Problem> Copy every record below exactly as written, but leave out the pictures.

+ + + +

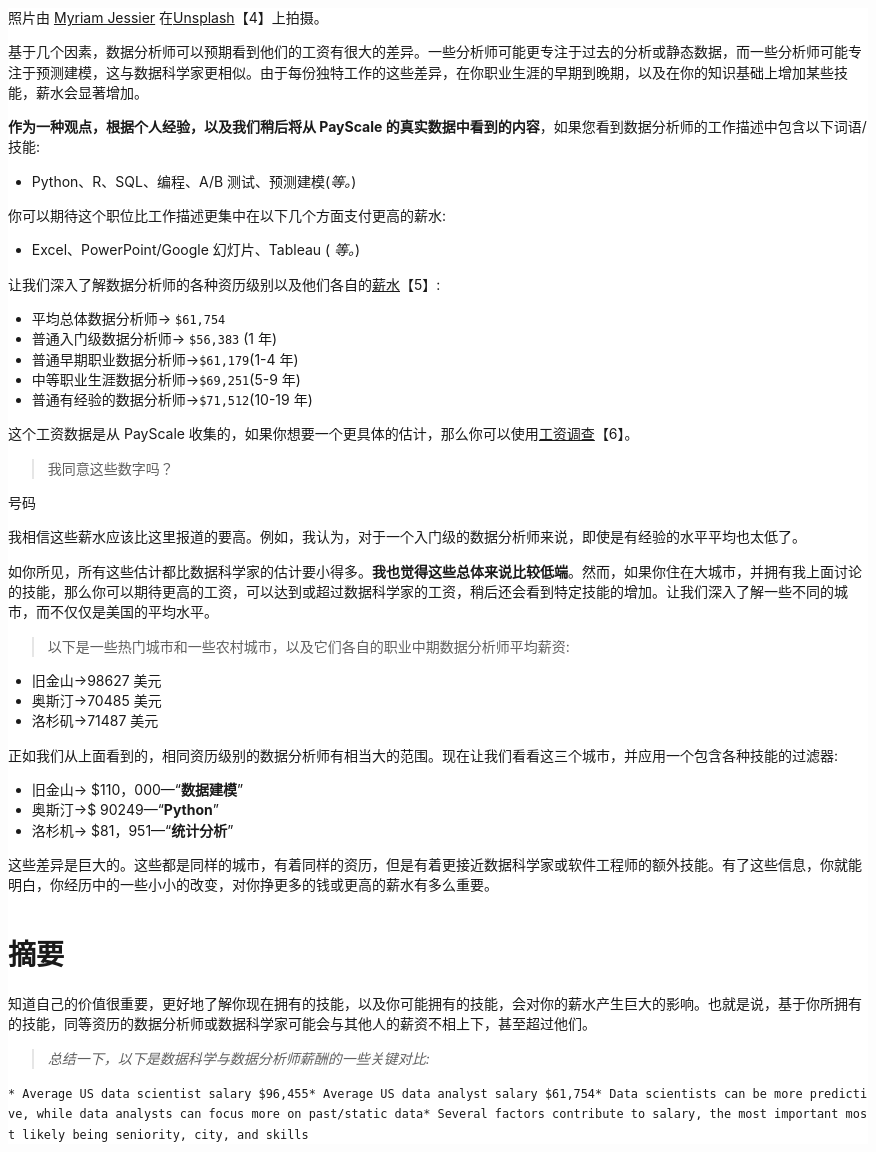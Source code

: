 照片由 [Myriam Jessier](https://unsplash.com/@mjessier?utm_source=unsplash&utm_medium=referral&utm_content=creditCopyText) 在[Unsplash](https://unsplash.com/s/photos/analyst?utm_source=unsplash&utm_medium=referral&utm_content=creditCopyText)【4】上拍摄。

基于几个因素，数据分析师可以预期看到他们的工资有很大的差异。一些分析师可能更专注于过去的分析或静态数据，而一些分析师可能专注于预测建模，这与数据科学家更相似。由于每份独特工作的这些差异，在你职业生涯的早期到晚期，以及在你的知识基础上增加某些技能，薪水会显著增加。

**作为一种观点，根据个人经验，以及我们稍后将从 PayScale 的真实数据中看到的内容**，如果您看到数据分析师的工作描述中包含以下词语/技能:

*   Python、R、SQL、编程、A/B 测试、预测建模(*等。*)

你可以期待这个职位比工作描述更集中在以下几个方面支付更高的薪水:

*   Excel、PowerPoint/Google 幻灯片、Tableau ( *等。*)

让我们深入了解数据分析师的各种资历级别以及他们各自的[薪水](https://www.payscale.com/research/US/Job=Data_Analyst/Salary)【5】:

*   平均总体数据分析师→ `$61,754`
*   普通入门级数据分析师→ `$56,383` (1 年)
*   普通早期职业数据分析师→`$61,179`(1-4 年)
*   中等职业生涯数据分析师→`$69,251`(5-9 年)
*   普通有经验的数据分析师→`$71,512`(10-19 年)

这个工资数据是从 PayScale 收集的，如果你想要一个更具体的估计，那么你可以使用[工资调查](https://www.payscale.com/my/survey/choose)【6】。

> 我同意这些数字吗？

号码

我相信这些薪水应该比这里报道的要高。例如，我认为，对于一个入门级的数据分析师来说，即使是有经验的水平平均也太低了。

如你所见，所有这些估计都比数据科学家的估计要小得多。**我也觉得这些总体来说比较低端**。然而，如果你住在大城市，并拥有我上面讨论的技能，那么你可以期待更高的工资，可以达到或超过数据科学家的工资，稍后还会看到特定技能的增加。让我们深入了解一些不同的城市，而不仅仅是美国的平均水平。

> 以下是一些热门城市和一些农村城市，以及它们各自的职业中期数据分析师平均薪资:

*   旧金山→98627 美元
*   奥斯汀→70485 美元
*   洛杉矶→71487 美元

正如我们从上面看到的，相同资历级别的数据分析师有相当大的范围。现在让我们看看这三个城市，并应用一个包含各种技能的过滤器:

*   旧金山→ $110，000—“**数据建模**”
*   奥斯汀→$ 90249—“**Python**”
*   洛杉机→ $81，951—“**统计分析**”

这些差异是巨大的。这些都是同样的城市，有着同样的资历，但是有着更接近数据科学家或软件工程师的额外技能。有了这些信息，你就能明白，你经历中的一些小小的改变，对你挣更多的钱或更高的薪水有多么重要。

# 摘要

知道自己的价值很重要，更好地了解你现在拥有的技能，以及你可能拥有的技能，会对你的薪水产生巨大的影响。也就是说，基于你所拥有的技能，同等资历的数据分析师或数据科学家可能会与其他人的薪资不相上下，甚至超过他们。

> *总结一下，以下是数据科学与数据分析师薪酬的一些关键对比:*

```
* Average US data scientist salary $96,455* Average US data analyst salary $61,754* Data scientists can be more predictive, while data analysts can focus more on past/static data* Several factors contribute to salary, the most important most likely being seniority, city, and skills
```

+ + + +

Task solution>
Source code

: 照片由 [Myriam Jessier](https://unsplash.com/@mjessier?utm_source=unsplash&utm_medium=referral&utm_content=creditCopyText) 在[Unsplash](https://unsplash.com/s/photos/analyst?utm_source=unsplash&utm_medium=referral&utm_content=creditCopyText)【4】上拍摄。

基于几个因素，数据分析师可以预期看到他们的工资有很大的差异。一些分析师可能更专注于过去的分析或静态数据，而一些分析师可能专注于预测建模，这与数据科学家更相似。由于每份独特工作的这些差异，在你职业生涯的早期到晚期，以及在你的知识基础上增加某些技能，薪水会显著增加。

**作为一种观点，根据个人经验，以及我们稍后将从 PayScale 的真实数据中看到的内容**，如果您看到数据分析师的工作描述中包含以下词语/技能:

*   Python、R、SQL、编程、A/B 测试、预测建模(*等。*)

你可以期待这个职位比工作描述更集中在以下几个方面支付更高的薪水:

*   Excel、PowerPoint/Google 幻灯片、Tableau ( *等。*)

让我们深入了解数据分析师的各种资历级别以及他们各自的[薪水](https://www.payscale.com/research/US/Job=Data_Analyst/Salary)【5】:

*   平均总体数据分析师→ `$61,754`
*   普通入门级数据分析师→ `$56,383` (1 年)
*   普通早期职业数据分析师→`$61,179`(1-4 年)
*   中等职业生涯数据分析师→`$69,251`(5-9 年)
*   普通有经验的数据分析师→`$71,512`(10-19 年)

这个工资数据是从 PayScale 收集的，如果你想要一个更具体的估计，那么你可以使用[工资调查](https://www.payscale.com/my/survey/choose)【6】。

> 我同意这些数字吗？

号码

我相信这些薪水应该比这里报道的要高。例如，我认为，对于一个入门级的数据分析师来说，即使是有经验的水平平均也太低了。

如你所见，所有这些估计都比数据科学家的估计要小得多。**我也觉得这些总体来说比较低端**。然而，如果你住在大城市，并拥有我上面讨论的技能，那么你可以期待更高的工资，可以达到或超过数据科学家的工资，稍后还会看到特定技能的增加。让我们深入了解一些不同的城市，而不仅仅是美国的平均水平。

> 以下是一些热门城市和一些农村城市，以及它们各自的职业中期数据分析师平均薪资:

*   旧金山→98627 美元
*   奥斯汀→70485 美元
*   洛杉矶→71487 美元

正如我们从上面看到的，相同资历级别的数据分析师有相当大的范围。现在让我们看看这三个城市，并应用一个包含各种技能的过滤器:

*   旧金山→ $110，000—“**数据建模**”
*   奥斯汀→$ 90249—“**Python**”
*   洛杉机→ $81，951—“**统计分析**”

这些差异是巨大的。这些都是同样的城市，有着同样的资历，但是有着更接近数据科学家或软件工程师的额外技能。有了这些信息，你就能明白，你经历中的一些小小的改变，对你挣更多的钱或更高的薪水有多么重要。

# 摘要

知道自己的价值很重要，更好地了解你现在拥有的技能，以及你可能拥有的技能，会对你的薪水产生巨大的影响。也就是说，基于你所拥有的技能，同等资历的数据分析师或数据科学家可能会与其他人的薪资不相上下，甚至超过他们。

> *总结一下，以下是数据科学与数据分析师薪酬的一些关键对比:*

```
* Average US data scientist salary $96,455* Average US data analyst salary $61,754* Data scientists can be more predictive, while data analysts can focus more on past/static data* Several factors contribute to salary, the most important most likely being seniority, city, and skills
```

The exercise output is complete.